2.6 Studi Cross-Sectional

Studi cross sectional adalah studi deskriptif dimana penyakit dan status paparan penyakit diukur secara bersamaan dalam suatu populasi tertentu CDPH 2009. Penelitian cross sectional dapat menyediakan gambaran singkat frekuensi dan karakteristik penyakit dalam suatu populasi pada titik waktu tertentu.

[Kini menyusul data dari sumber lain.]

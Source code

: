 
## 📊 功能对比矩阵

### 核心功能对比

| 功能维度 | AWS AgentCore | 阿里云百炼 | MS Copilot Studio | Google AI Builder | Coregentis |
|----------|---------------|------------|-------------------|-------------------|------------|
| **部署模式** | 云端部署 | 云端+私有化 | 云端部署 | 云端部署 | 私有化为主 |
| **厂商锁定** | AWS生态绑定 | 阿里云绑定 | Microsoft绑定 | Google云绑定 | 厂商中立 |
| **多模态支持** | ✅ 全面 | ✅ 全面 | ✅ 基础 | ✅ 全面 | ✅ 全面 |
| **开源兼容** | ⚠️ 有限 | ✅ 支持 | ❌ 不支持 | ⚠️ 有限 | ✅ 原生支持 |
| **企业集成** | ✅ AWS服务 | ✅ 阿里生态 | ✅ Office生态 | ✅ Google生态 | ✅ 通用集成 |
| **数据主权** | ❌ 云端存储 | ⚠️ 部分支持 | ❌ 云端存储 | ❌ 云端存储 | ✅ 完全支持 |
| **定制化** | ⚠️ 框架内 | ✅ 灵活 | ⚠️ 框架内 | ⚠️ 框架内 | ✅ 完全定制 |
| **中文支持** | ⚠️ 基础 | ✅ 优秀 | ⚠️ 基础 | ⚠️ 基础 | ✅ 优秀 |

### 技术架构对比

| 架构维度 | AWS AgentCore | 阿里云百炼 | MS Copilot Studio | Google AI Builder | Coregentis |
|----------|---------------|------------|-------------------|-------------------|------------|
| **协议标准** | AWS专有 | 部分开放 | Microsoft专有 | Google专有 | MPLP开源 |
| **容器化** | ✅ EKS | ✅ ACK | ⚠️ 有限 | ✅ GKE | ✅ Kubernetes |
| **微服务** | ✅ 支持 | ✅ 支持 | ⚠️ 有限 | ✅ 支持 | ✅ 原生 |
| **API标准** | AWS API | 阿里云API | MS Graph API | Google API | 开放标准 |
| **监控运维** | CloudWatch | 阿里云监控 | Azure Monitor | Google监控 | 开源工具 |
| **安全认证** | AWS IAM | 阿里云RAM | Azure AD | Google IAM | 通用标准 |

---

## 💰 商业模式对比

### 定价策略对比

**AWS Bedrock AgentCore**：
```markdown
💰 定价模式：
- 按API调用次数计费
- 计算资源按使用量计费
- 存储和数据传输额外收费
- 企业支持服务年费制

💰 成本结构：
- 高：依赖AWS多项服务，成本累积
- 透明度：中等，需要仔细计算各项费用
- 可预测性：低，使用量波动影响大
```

Studi ini mengambil satu titik pengumpulan data untuk setiap peserta atau sistem yang dipelajari dan digunakan untuk mempelajari fenomena yang diharapkan tetap statis selama periode studi Miller- Keane dan O’Toole 2003. Dari studi cross-sectional diperoleh prevalensi suatu penyakit dalam populasi pada suatu saat, oleh karena itu studi cross-sectional disebut pula studi prevalensi prevalence study. Data cross sectional dapat digunakan untuk menilai prevalensi kasus akut atau kronis dalam suatu populasi. Namun, karena paparan dan status penyakit diukur pada waktu yang sama, maka tidak mungkin untuk membedakan apakah paparan didahului atau diikuti penyakit, dan dengan demikian hubungan sebab akibat menjadi tidak menentu CDPH 2009. Studi ini kontras dengan studi longitudinal. Pada studi longitudinal setiap partisipan, proses atau sistem dipelajari dari waktu ke waktu, dengan data yang dikumpulkan pada beberapa interval. Dua tipe utama studi longitudinal adalah prospektif dan retrospektif Miller- Keane dan O’Toole 2003.